You should get something like this on your screen:
gi|2765658|emb|Z78533.1|CIZ78533
Seq('CGTAACAAGGTTTCCGTAGGTGAACCTGCGGAAGGATCATTGATGAGACCGTGG...CGC')
740
...
gi|2765564|emb|Z78439.1|PBZ78439
Seq('CATTGTTGAGATCACATAATAATTGATCGAGTTAATCTGGAGGATCTGTTTACT...GCC')
592
Simple GenBank parsing example
Now let’s load the GenBank file ls_orchid.gbk instead - notice that the code to do this is almost identical to the snippet used above for the FASTA file - the only difference is we change the filename and the format string:
>>> from Bio import SeqIO
>>> for seq_record in SeqIO.parse("ls_orchid.gbk", "genbank"):
... print(seq_record.id)
... print(repr(seq_record.seq))
... print(len(seq_record))
...
This should give:
Z78533.1
Seq('CGTAACAAGGTTTCCGTAGGTGAACCTGCGGAAGGATCATTGATGAGACCGTGG...CGC')
740
...
Z78439.1
Seq('CATTGTTGAGATCACATAATAATTGATCGAGTTAATCTGGAGGATCTGTTTACT...GCC')
592
You’ll notice that a shorter string has been used as the
seq_record.id
in this case.
I love parsing – please don’t stop talking about it!
Biopython has a lot of parsers, and each has its own little special
niches based on the sequence format it is parsing and all of that.
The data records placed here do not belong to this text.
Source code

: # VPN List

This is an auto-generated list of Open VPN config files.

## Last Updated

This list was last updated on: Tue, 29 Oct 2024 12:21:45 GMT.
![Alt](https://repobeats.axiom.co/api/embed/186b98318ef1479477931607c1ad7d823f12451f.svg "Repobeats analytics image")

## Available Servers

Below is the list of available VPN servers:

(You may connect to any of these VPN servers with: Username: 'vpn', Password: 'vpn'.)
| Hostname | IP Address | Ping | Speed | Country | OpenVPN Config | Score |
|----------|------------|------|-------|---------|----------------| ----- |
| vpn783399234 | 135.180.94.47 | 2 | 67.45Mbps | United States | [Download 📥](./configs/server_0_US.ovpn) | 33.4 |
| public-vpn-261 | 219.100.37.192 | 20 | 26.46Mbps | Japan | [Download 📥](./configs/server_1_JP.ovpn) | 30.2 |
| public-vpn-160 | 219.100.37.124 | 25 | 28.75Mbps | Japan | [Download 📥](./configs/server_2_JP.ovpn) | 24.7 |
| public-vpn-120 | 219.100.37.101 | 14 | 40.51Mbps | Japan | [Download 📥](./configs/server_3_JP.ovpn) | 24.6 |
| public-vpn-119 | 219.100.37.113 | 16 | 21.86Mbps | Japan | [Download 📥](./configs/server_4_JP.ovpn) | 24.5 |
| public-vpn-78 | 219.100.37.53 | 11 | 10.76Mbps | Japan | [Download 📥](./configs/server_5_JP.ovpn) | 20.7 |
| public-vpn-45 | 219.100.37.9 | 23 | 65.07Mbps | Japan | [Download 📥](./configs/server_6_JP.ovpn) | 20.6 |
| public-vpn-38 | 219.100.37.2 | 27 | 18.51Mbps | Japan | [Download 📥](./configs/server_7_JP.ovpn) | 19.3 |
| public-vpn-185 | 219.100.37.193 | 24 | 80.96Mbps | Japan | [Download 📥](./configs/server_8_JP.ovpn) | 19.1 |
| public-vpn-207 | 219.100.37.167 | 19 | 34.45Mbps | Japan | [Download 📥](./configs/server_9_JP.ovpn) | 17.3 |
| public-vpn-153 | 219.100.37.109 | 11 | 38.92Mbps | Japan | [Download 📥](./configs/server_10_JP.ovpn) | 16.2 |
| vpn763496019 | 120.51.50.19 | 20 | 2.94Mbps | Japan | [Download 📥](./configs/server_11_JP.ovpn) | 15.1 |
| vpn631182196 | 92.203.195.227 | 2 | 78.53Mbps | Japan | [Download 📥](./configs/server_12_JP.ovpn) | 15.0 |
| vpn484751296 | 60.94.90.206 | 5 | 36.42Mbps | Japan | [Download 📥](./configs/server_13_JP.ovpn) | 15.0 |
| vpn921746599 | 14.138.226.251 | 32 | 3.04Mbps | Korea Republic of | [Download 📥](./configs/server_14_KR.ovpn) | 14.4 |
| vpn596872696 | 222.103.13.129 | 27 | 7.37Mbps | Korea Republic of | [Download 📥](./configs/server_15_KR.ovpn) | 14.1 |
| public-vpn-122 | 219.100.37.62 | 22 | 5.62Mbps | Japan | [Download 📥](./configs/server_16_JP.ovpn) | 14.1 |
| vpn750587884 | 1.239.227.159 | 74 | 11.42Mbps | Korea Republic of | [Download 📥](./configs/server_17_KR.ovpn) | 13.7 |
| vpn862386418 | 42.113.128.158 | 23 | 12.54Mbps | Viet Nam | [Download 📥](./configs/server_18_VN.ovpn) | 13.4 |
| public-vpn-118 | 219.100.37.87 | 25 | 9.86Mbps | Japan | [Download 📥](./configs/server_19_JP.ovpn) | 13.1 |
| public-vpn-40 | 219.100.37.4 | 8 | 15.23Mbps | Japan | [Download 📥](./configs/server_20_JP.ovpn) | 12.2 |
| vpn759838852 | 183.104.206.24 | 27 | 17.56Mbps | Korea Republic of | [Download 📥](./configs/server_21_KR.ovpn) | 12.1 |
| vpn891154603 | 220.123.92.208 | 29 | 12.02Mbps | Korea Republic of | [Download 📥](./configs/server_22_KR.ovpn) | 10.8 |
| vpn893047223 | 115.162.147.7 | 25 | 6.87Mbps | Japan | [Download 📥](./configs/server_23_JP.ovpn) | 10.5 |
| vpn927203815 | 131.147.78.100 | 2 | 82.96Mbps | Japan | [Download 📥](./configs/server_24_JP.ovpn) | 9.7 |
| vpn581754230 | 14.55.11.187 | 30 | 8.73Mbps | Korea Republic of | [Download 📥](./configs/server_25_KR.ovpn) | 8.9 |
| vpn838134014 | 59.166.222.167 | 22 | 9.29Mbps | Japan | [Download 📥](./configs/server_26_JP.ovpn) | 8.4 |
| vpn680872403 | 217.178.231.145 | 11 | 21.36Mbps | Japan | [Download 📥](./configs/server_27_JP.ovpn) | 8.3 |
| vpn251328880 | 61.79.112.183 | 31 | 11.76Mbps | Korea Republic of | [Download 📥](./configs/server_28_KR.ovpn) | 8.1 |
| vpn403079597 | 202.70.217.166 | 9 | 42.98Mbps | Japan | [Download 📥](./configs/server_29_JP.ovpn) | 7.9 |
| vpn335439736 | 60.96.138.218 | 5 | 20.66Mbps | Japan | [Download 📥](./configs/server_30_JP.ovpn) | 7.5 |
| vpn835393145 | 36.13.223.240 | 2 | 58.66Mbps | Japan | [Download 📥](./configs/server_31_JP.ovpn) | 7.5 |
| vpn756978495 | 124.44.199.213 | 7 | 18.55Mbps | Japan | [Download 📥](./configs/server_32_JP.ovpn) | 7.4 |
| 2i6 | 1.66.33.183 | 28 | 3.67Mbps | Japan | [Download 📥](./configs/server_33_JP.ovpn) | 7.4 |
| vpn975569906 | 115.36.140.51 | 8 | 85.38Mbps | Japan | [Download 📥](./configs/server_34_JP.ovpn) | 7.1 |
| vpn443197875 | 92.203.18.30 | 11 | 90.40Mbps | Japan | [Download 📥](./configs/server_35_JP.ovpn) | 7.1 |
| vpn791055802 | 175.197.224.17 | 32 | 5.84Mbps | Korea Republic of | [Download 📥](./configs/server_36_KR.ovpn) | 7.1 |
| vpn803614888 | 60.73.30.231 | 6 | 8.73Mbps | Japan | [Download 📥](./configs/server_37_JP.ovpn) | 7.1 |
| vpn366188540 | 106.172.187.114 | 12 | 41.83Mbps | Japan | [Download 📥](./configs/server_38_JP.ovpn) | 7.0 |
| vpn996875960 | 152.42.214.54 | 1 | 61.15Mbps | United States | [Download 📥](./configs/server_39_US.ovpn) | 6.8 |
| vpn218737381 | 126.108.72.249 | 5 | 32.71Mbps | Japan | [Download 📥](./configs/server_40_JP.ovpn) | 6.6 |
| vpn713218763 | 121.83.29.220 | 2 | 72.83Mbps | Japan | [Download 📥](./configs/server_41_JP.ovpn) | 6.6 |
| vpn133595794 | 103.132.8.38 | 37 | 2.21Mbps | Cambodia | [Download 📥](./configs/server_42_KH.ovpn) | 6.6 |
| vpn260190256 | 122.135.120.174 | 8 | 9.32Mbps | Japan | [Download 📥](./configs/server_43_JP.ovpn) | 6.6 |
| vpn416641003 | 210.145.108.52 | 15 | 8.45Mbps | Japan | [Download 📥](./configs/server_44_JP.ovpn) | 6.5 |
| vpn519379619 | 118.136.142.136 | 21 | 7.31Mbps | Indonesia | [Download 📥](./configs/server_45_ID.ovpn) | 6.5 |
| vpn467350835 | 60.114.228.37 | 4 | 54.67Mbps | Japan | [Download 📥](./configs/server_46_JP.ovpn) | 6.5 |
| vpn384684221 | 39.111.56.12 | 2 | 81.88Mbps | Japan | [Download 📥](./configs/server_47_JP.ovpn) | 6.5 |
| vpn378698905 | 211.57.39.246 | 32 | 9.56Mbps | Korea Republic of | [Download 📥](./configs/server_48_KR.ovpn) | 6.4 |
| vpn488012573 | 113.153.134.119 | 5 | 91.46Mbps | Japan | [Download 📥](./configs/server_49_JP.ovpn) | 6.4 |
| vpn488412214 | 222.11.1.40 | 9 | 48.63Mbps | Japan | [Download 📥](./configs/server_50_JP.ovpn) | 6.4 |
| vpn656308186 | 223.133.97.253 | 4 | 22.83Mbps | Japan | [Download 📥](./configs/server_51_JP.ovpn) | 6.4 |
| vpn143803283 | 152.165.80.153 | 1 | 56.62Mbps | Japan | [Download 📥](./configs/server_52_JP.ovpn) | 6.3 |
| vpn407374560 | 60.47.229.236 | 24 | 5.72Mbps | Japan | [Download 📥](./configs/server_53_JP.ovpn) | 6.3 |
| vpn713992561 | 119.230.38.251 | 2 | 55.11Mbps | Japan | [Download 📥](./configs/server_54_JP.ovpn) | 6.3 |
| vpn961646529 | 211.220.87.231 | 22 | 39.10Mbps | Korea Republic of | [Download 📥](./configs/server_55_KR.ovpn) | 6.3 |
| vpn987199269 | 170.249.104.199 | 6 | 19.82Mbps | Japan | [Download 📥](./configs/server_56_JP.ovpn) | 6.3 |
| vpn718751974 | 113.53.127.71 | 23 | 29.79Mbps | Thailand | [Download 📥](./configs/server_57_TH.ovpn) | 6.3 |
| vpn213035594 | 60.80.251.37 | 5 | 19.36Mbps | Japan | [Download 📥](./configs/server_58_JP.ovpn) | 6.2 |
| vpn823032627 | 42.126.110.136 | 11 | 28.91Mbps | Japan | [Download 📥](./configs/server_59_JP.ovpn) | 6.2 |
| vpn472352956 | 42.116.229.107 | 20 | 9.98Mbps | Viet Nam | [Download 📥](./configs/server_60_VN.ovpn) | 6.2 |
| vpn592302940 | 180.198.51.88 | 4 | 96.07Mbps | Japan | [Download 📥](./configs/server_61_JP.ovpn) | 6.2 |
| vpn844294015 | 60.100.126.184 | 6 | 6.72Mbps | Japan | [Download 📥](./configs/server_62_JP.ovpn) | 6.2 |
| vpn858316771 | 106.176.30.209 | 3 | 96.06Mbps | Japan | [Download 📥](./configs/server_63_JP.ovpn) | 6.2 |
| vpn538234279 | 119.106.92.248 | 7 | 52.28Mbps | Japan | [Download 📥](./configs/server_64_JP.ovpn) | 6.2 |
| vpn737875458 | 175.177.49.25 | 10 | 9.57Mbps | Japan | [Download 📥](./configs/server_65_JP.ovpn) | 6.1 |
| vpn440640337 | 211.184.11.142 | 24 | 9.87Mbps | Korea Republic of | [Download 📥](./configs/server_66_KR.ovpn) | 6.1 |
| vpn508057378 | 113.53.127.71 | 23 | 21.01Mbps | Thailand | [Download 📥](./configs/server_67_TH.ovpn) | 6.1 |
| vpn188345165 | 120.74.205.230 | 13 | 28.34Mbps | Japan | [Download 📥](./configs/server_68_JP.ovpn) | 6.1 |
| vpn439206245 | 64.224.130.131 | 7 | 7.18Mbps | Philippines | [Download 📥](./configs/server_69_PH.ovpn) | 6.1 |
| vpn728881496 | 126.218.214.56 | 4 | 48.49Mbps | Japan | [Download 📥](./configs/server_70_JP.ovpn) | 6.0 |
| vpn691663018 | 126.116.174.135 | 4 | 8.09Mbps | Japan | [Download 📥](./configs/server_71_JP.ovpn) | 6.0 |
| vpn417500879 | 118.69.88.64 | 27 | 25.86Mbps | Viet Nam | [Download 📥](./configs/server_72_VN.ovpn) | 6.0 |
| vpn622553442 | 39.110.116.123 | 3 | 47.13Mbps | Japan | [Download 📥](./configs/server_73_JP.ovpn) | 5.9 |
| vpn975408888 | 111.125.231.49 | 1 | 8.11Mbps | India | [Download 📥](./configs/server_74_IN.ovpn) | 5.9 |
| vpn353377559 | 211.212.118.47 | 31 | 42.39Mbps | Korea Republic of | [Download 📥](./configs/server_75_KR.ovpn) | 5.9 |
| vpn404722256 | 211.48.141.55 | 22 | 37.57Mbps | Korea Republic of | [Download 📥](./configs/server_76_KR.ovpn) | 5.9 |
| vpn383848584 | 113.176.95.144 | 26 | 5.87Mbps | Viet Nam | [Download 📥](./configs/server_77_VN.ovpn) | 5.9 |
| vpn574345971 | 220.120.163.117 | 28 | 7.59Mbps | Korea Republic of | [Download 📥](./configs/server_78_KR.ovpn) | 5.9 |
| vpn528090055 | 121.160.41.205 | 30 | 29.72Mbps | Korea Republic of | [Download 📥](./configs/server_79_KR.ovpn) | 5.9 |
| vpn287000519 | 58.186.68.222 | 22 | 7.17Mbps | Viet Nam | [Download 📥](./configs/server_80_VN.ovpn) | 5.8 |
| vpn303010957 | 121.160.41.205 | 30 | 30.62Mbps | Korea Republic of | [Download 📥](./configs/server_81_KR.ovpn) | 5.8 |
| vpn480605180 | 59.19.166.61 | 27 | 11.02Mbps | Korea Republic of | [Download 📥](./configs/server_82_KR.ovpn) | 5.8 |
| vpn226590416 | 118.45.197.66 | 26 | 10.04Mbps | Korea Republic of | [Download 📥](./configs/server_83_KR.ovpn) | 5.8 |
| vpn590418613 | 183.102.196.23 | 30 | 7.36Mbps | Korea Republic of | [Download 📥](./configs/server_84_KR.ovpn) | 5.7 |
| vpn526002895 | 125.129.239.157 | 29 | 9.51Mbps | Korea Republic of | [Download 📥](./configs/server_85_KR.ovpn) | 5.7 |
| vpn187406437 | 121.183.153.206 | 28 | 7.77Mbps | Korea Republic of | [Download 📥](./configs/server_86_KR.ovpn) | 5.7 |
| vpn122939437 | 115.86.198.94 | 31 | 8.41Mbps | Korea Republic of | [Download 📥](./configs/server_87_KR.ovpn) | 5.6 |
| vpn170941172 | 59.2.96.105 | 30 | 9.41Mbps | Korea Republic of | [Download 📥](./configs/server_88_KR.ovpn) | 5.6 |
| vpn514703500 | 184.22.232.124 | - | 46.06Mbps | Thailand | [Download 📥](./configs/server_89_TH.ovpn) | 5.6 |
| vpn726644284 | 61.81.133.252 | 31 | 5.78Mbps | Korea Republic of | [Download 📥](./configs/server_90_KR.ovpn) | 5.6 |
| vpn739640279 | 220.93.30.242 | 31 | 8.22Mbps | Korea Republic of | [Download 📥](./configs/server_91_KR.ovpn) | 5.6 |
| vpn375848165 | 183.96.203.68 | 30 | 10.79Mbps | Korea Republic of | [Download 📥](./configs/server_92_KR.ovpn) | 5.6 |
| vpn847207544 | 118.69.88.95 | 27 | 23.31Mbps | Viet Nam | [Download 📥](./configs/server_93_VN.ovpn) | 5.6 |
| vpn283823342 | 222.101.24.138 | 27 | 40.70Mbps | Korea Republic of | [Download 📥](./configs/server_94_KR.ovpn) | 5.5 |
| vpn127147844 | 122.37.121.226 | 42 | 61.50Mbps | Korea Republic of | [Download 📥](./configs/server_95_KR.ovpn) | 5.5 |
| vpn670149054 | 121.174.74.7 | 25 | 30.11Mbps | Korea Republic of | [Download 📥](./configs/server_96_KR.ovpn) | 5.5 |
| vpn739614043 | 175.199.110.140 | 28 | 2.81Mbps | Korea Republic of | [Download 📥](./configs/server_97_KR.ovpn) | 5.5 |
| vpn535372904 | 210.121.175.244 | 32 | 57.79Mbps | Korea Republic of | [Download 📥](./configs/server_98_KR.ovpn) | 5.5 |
Chapter Sequence Input/Output covers Bio.SeqIO
in more detail,
while Chapter Sequence alignments introduces Bio.Align
for
sequence alignments.
While the most popular file formats have parsers integrated into
Bio.SeqIO
and/or Bio.AlignIO
, for some of the rarer and unloved
file formats there is either no parser at all, or an old parser which
has not been linked in yet. Please also check the wiki pages
http://biopython.org/wiki/SeqIO and http://biopython.org/wiki/AlignIO
for the latest information, or ask on the mailing list. The wiki pages
should include an up to date list of supported file types, and some
additional examples.
The next place to look for information about specific parsers and how to do cool things with them is in the Cookbook (Chapter Cookbook – Cool things to do with it of this Tutorial). If you don’t find the information you are looking for, please consider helping out your poor overworked documentors and submitting a cookbook entry about it! (once you figure out how to do it, that is!)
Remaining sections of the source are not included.